Hearsay: Thursday, September 19, 2002
A D V E R T I S E M E N T
A D V E R T I S E M E N T
Rocket 88

Rocket 88

For a brief period of time, not too long ago, HearSay was truly happy. Leggy French maids fed HearSay tumescent éclairs by dawn’s early light, the paparazzi kept a respectful distance, and the sounds of Daryl Hall and John Oates regularly filled the mansion. Ahhhh, sweet Hall & Oates. Amazing what two men, a small city of studio musicians, $300,000,000, and one electric piano could do. Could world peace have been far behind?

Nevermore. A few years after Hall & Oates’ break-up, the staff had fled to more studly pastures, world peace seemed more unattainable than ever, and HearSay sprained its ear listening in vain for quality, piano-based rock.

Then something great happened: All those Gen-X’ers who Mumsy had kept out of contact sports and forced to take piano lessons must have realized, “Hey. This is no way to get laid. I’m starting a rock band,” and boom! An explosion of ebony-and-ivory glory: Ben Folds Five, Imogen Heap, Rufus Wainwright (who’s more Tin Pan Alley than Elton John, but still ...). And the silly thing is, HearSay loves each and every one of these acts. The logical conclusion: Must be the piano. Either that or the people who write on piano are just that much more talented than folks who write on, say, guitars, because HearSay has heard a lot of its fave pianistic tunes replayed on other instruments and has been just as enamored with the resulting sounds. So it’s not the sound of the piano per se, but what’s behind it.

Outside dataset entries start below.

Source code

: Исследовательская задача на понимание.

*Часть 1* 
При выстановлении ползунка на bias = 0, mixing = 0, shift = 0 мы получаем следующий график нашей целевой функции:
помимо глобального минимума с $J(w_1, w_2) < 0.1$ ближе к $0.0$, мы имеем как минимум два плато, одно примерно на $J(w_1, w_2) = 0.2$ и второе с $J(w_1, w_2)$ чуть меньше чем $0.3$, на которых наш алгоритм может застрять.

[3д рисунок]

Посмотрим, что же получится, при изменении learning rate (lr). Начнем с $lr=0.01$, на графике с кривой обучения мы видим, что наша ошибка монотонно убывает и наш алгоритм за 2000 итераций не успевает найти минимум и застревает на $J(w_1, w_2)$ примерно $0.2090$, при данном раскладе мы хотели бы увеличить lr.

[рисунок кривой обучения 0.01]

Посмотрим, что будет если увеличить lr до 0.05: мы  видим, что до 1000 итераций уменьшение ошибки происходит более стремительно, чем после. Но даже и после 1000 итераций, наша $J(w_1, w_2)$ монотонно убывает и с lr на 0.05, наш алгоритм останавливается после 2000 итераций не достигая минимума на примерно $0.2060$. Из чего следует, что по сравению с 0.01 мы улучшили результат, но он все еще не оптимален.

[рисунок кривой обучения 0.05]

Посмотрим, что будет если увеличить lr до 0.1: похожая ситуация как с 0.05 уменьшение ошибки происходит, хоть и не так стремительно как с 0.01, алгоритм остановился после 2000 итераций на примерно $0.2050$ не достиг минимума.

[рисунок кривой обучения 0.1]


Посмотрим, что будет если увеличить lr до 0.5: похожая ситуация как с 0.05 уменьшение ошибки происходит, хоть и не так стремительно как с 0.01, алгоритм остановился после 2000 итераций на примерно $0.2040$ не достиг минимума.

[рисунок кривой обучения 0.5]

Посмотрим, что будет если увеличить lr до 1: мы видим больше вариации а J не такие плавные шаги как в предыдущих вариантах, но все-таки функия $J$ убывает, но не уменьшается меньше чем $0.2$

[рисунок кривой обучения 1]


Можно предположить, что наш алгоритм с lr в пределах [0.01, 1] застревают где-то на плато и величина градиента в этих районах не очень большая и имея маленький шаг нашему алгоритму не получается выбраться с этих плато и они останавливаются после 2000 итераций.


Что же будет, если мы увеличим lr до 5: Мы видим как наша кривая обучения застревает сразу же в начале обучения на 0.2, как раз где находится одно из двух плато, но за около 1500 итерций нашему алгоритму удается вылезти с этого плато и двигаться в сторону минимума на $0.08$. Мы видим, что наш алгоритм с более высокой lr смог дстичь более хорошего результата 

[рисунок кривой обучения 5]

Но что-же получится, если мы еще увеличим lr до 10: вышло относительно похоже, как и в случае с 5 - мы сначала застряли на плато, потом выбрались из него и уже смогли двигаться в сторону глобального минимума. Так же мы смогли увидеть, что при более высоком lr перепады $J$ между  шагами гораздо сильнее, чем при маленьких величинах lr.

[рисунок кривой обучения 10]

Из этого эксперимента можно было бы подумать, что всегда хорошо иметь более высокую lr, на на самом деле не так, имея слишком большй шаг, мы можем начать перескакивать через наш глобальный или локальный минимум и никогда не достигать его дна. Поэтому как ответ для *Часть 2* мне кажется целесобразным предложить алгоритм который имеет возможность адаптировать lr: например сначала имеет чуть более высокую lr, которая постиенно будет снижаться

All this is a roundabout way of saying HearSay’s found this new local band into whose arrangement an electric piano figures prominently. They’re called Camino (no relation to The Land of the El Caminos), and they’re made up of refugees from the Jim Squires Band and Circle Theory and are fronted by keyboardist-singer Scott Everett (no relation to Dr. Everett Scott — “Great Scott!”). Their show last week at The Aardvark was only their sixth gig ever, their third with guitarist Dave Randolph, but they played as if they’ve been together since Private Eyes or H20.

The songs approach pop-R&B, but they scream “modern rock.” The guys behind Everett, a heavy-handed pounder who can carry a song all by himself, are top-shelf: Randolph uses feedback like another string, and drummer Eric Dodson is a musical beat-maker who keeps the energy pumping. MVP goes to bassist Jeremy Hull, who was celebrating his 23rd birthday the night of the show and had arrived fresh from playing a gig with a country band (you can also catch him Tuesday nights at The Moon, jazzing out). His fleet lower-register work and backing vocals lend the tunes a lot of their musicality.

Who knows when Camino’s playing next; they don’t gig very often. All that matters is that they’re going into the studio soon and should have something out by the time piano-based rock and HearSay’s life make comeback No. 413.